Exercise requirements
Restate the data below word for word, and let no image into your version.

Stored data

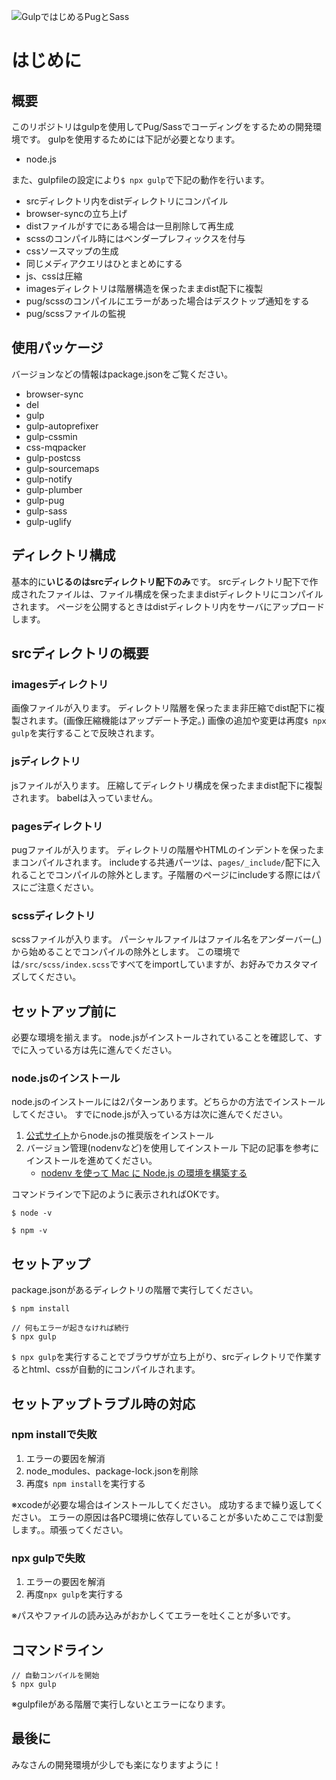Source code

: ![GulpではじめるPugとSass](http://m1011522.xsrv.jp/other/images/gulpenv-pug-sass.png)

# はじめに
## 概要

このリポジトリはgulpを使用してPug/Sassでコーディングをするための開発環境です。
gulpを使用するためには下記が必要となります。

- node.js

また、gulpfileの設定により`$ npx gulp`で下記の動作を行います。

- srcディレクトリ内をdistディレクトリにコンパイル
- browser-syncの立ち上げ
- distファイルがすでにある場合は一旦削除して再生成
- scssのコンパイル時にはベンダープレフィックスを付与
- cssソースマップの生成
- 同じメディアクエリはひとまとめにする
- js、cssは圧縮
- imagesディレクトリは階層構造を保ったままdist配下に複製
- pug/scssのコンパイルにエラーがあった場合はデスクトップ通知をする
- pug/scssファイルの監視

## 使用パッケージ
バージョンなどの情報はpackage.jsonをご覧ください。

- browser-sync
- del
- gulp
- gulp-autoprefixer
- gulp-cssmin
- css-mqpacker
- gulp-postcss
- gulp-sourcemaps
- gulp-notify
- gulp-plumber
- gulp-pug
- gulp-sass
- gulp-uglify

## ディレクトリ構成
基本的に**いじるのはsrcディレクトリ配下のみ**です。
srcディレクトリ配下で作成されたファイルは、ファイル構成を保ったままdistディレクトリにコンパイルされます。
ページを公開するときはdistディレクトリ内をサーバにアップロードします。

## srcディレクトリの概要
### imagesディレクトリ
画像ファイルが入ります。
ディレクトリ階層を保ったまま非圧縮でdist配下に複製されます。(画像圧縮機能はアップデート予定。)
画像の追加や変更は再度`$ npx gulp`を実行することで反映されます。

### jsディレクトリ
jsファイルが入ります。
圧縮してディレクトリ構成を保ったままdist配下に複製されます。
babelは入っていません。

### pagesディレクトリ
pugファイルが入ります。
ディレクトリの階層やHTMLのインデントを保ったままコンパイルされます。
includeする共通パーツは、`pages/_include/`配下に入れることでコンパイルの除外とします。子階層のページにincludeする際にはパスにご注意ください。

### scssディレクトリ
scssファイルが入ります。
パーシャルファイルはファイル名をアンダーバー(\_)から始めることでコンパイルの除外とします。
この環境では`/src/scss/index.scss`ですべてをimportしていますが、お好みでカスタマイズしてください。

## セットアップ前に
必要な環境を揃えます。
node.jsがインストールされていることを確認して、すでに入っている方は先に進んでください。

### node.jsのインストール
node.jsのインストールには2パターンあります。どちらかの方法でインストールしてください。
すでにnode.jsが入っている方は次に進んでください。

1.  [公式サイト](https://nodejs.org/ja/)からnode.jsの推奨版をインストール
2.  バージョン管理(nodenvなど)を使用してインストール
    下記の記事を参考にインストールを進めてください。
    - [nodenv を使って Mac に Node.js の環境を構築する](https://qiita.com/1000ch/items/41ea7caffe8c42c5211c)

コマンドラインで下記のように表示されればOKです。
```
$ node -v

$ npm -v
```

###

## セットアップ
package.jsonがあるディレクトリの階層で実行してください。

```
$ npm install

// 何もエラーが起きなければ続行
$ npx gulp

```

`$ npx gulp`を実行することでブラウザが立ち上がり、srcディレクトリで作業するとhtml、cssが自動的にコンパイルされます。

## セットアップトラブル時の対応
### npm installで失敗
1.  エラーの要因を解消
2.  node_modules、package-lock.jsonを削除
3.  再度`$ npm install`を実行する

※xcodeが必要な場合はインストールしてください。
成功するまで繰り返してください。
エラーの原因は各PC環境に依存していることが多いためここでは割愛します。。頑張ってください。

### npx gulpで失敗
1.  エラーの要因を解消
2.  再度`npx gulp`を実行する

※パスやファイルの読み込みがおかしくてエラーを吐くことが多いです。

## コマンドライン
```
// 自動コンパイルを開始
$ npx gulp
```
※gulpfileがある階層で実行しないとエラーになります。


## 最後に
みなさんの開発環境が少しでも楽になりますように！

Output for this exercise
Source code

: ![GulpではじめるPugとSass](http://m1011522.xsrv.jp/other/images/gulpenv-pug-sass.png)

# はじめに
## 概要

このリポジトリはgulpを使用してPug/Sassでコーディングをするための開発環境です。
gulpを使用するためには下記が必要となります。

- node.js

また、gulpfileの設定により`$ npx gulp`で下記の動作を行います。

- srcディレクトリ内をdistディレクトリにコンパイル
- browser-syncの立ち上げ
- distファイルがすでにある場合は一旦削除して再生成
- scssのコンパイル時にはベンダープレフィックスを付与
- cssソースマップの生成
- 同じメディアクエリはひとまとめにする
- js、cssは圧縮
- imagesディレクトリは階層構造を保ったままdist配下に複製
- pug/scssのコンパイルにエラーがあった場合はデスクトップ通知をする
- pug/scssファイルの監視

## 使用パッケージ
バージョンなどの情報はpackage.jsonをご覧ください。

- browser-sync
- del
- gulp
- gulp-autoprefixer
- gulp-cssmin
- css-mqpacker
- gulp-postcss
- gulp-sourcemaps
- gulp-notify
- gulp-plumber
- gulp-pug
- gulp-sass
- gulp-uglify

## ディレクトリ構成
基本的に**いじるのはsrcディレクトリ配下のみ**です。
srcディレクトリ配下で作成されたファイルは、ファイル構成を保ったままdistディレクトリにコンパイルされます。
ページを公開するときはdistディレクトリ内をサーバにアップロードします。

## srcディレクトリの概要
### imagesディレクトリ
画像ファイルが入ります。
ディレクトリ階層を保ったまま非圧縮でdist配下に複製されます。(画像圧縮機能はアップデート予定。)
画像の追加や変更は再度`$ npx gulp`を実行することで反映されます。

### jsディレクトリ
jsファイルが入ります。
圧縮してディレクトリ構成を保ったままdist配下に複製されます。
babelは入っていません。

### pagesディレクトリ
pugファイルが入ります。
ディレクトリの階層やHTMLのインデントを保ったままコンパイルされます。
includeする共通パーツは、`pages/_include/`配下に入れることでコンパイルの除外とします。子階層のページにincludeする際にはパスにご注意ください。

### scssディレクトリ
scssファイルが入ります。
パーシャルファイルはファイル名をアンダーバー(\_)から始めることでコンパイルの除外とします。
この環境では`/src/scss/index.scss`ですべてをimportしていますが、お好みでカスタマイズしてください。

## セットアップ前に
必要な環境を揃えます。
node.jsがインストールされていることを確認して、すでに入っている方は先に進んでください。

### node.jsのインストール
node.jsのインストールには2パターンあります。どちらかの方法でインストールしてください。
すでにnode.jsが入っている方は次に進んでください。

1.  [公式サイト](https://nodejs.org/ja/)からnode.jsの推奨版をインストール
2.  バージョン管理(nodenvなど)を使用してインストール
    下記の記事を参考にインストールを進めてください。
    - [nodenv を使って Mac に Node.js の環境を構築する](https://qiita.com/1000ch/items/41ea7caffe8c42c5211c)

コマンドラインで下記のように表示されればOKです。
```
$ node -v

$ npm -v
```

###

## セットアップ
package.jsonがあるディレクトリの階層で実行してください。

```
$ npm install

// 何もエラーが起きなければ続行
$ npx gulp

```

`$ npx gulp`を実行することでブラウザが立ち上がり、srcディレクトリで作業するとhtml、cssが自動的にコンパイルされます。

## セットアップトラブル時の対応
### npm installで失敗
1.  エラーの要因を解消
2.  node_modules、package-lock.jsonを削除
3.  再度`$ npm install`を実行する

※xcodeが必要な場合はインストールしてください。
成功するまで繰り返してください。
エラーの原因は各PC環境に依存していることが多いためここでは割愛します。。頑張ってください。

### npx gulpで失敗
1.  エラーの要因を解消
2.  再度`npx gulp`を実行する

※パスやファイルの読み込みがおかしくてエラーを吐くことが多いです。

## コマンドライン
```
// 自動コンパイルを開始
$ npx gulp
```
※gulpfileがある階層で実行しないとエラーになります。


## 最後に
みなさんの開発環境が少しでも楽になりますように！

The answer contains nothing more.